Zurich通信

当教室の大橋瑠子先生は2017年3月下旬からスイスのチューリッヒ大学のInstitute of Pathologyに1年間の予定で留学されています。大橋先生のチューリッヒでの研究や生活のお便りを不定期でお届けします。


Zurich通信 その5

 チューリッヒに来て、半年が過ぎました。来て1-2か月で慣れたつもりでしたが、実際には最近になって周囲とコミュニケーションが取れるようになった感じがします。幸いなことにうちの職場では人種差別がなく、純粋に仕事で評価してもらえるのがありがたいです。アメリカのみならずスイス・ドイツでも他の大学やラボでは人種差別が時折あるそうです。


 腎癌研究グループに配属されているというのは過去に触れた通りです。所長でボスのMoch教授は非常に忙しいので彼が相手できない間にも私が研究や勉強を勧められるようにと腎癌研究グループのリーダー兼バイオバンク部門長をしているDr. Peter Schraml HansというPhDの先生を紹介され、病理標本の鏡検以外は彼に聞いて仕事をしています。ここではProfessor Moch以外はfirst nameで呼ぶルールらしいので郷に入れば郷に従えで彼のことはPeterと呼んでいます。新潟の病理部の梅津先生に雰囲気や性格が似ています。ボスとPeterとの関係性を見ると非常に効率的な分業がなされています。2人は同世代で、バーゼル大学にいた頃からもう20年以上ペアを組んで仕事をしてきたそうです。

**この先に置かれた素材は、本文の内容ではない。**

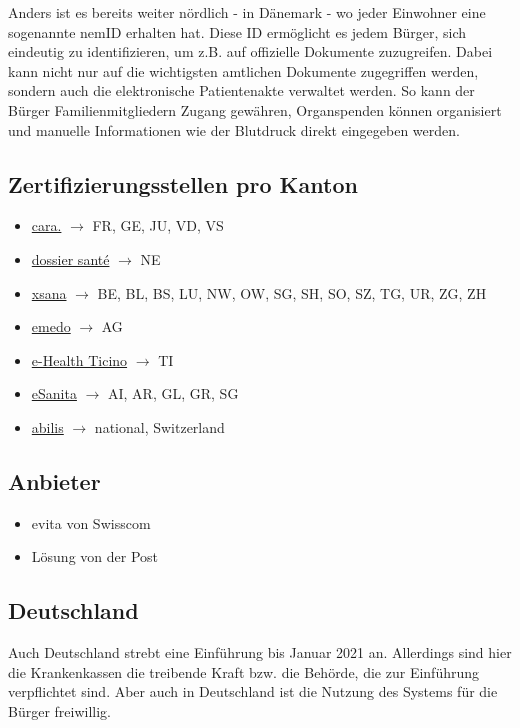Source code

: \documentclass{report}
\theoremstyle{definition}
\theoremstyle{example}
\begin{document}
Anders ist es bereits weiter nördlich - in Dänemark - wo jeder Einwohner eine sogenannte nemID erhalten hat. Diese ID ermöglicht es jedem Bürger, sich eindeutig zu identifizieren, um z.B. auf offizielle Dokumente zuzugreifen. Dabei kann nicht nur auf die wichtigsten amtlichen Dokumente zugegriffen werden, sondern auch die elektronische Patientenakte verwaltet werden. 
So kann der Bürger Familienmitgliedern Zugang gewähren, Organspenden können organisiert und manuelle Informationen wie der Blutdruck direkt eingegeben werden.

\subsection{Zertifizierungsstellen pro Kanton}
\begin{itemize}
   \item \href{https://www.cara.ch/}{cara.} $\rightarrow$ FR, GE, JU, VD, VS
   \item \href{https://hesav.ch/dossier-sante/}{dossier santé} $\rightarrow$ NE
   \item \href{https://www.xsana.ch/bevoelkerung#benefits}{xsana} $\rightarrow$ BE, BL, BS, LU, NW, OW, SG, SH, SO, SZ, TG, UR, ZG, ZH
   \item \href{https://www.mein-emedo.ch/}{emedo} $\rightarrow$ AG 
   \item \href{https://www.ehti.ch/}{e-Health Ticino} $\rightarrow$ TI
   \item \href{https://esanita.ch/}{eSanita} $\rightarrow$ AI, AR, GL, GR, SG
   \item \href{https://www.abilis.ch/de}{abilis} $\rightarrow$ national, Switzerland
\end{itemize}

\subsection{Anbieter}
\begin{itemize}
   \item evita von Swisscom
   \item Lösung von der Post
\end{itemize}

\subsection{Deutschland}
Auch Deutschland strebt eine Einführung bis Januar 2021 an. Allerdings sind hier die Krankenkassen die treibende Kraft bzw. die Behörde, die zur Einführung verpflichtet sind. Aber auch in Deutschland ist die Nutzung des Systems für die Bürger freiwillig.
\end{document}
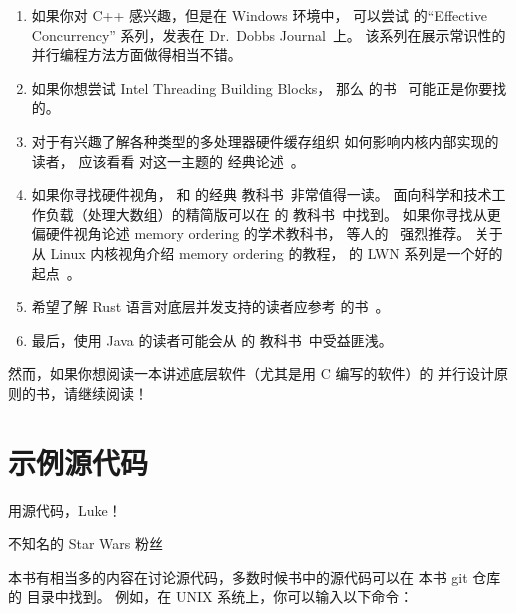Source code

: \begin{enumerate}
	 的``C++ Concurrency in Action:
	Practical Multithreading''~\cite{AnthonyWilliams2012,AnthonyWilliams2019}
	或  的``Concurrency with Modern
	C++''~\cite{RainerGrimm2017C++Concurrency}。
\item	如果你对 C++ 感兴趣，但是在 Windows 环境中，
	可以尝试  的``Effective Concurrency''
	系列，发表在
	Dr.~Dobbs Journal~\cite{HerbSutter2008EffectiveConcurrency}上。
	该系列在展示常识性的并行编程方法方面做得相当不错。
\item	如果你想尝试 Intel Threading Building Blocks，
	那么  的书~\cite{Reinders2007Textbook}
	可能正是你要找的。
\item	对于有兴趣了解各种类型的多处理器硬件缓存组织
	如何影响内核内部实现的读者，
	应该看看  对这一主题的
	经典论述~\cite{Schimmel:1994:USM:175689}。
\item	如果你寻找硬件视角， 和
	 的经典
	教科书~\cite{Hennessy2026}非常值得一读。
	面向科学和技术工作负载（处理大数组）的精简版可以在
	 的
	教科书~\cite{AndrewChien2022ComputerArchitectureScientists}中找到。
	如果你寻找从更偏硬件视角论述 memory ordering 的学术教科书，
	 等人的~\cite{DanielJSorin2011MemModel,%
	VijayNagarajan2020MemModel}
	强烈推荐。
	关于从 Linux 内核视角介绍 memory ordering 的教程，
	 的 LWN 系列是一个好的起点~\cite{PaoloBonzini2021lockless1,PaoloBonzini2021lockless2,PaoloBonzini2021lockless3,PaoloBonzini2021lockless4,PaoloBonzini2021lockless5,PaoloBonzini2021lockless6}。
\item	希望了解 Rust 语言对底层并发支持的读者应参考
	 的书~\cite{MaraBos2023RustAtomicsAndLocks}。
\item	最后，使用 Java 的读者可能会从  的
	教科书~\cite{DougLea1997Textbook,Goetz2007Textbook}中受益匪浅。
\end{enumerate}

然而，如果你想阅读一本讲述底层软件（尤其是用 C 编写的软件）的
并行设计原则的书，请继续阅读！

\section{示例源代码}
\label{sec:howto:Sample Source Code}
%
\epigraph{用源代码，Luke！}{不知名的 Star Wars 粉丝}

本书有相当多的内容在讨论源代码，多数时候书中的源代码可以在
本书 git 仓库的  目录中找到。
例如，在 UNIX 系统上，你可以输入以下命令：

 部門の名前が示すように、新潟での私の所属部署である病理組織標本センターの業務内容に近いので、その意味でも勉強になっています。勉強と仕事を兼ねて腎癌約1200例の組織型の再診断と免疫染色のデータ整理をし、病理番号照合を技師さんと行い、嫌色素性腎細胞癌と乳頭状腎細胞癌に関する研究テーマをいただいたのでDNA実験や解析をしつつ、合間に他研究室からの依頼の共同研究の免疫染色の評価をする、といった感じです。Tissue microarray 3基、バーチャルスライド、クライオスタット、病理標本作製の系があります。専属の技師さんは若く美しい女性2人です。診断部門の技師さん達とは別に動いています。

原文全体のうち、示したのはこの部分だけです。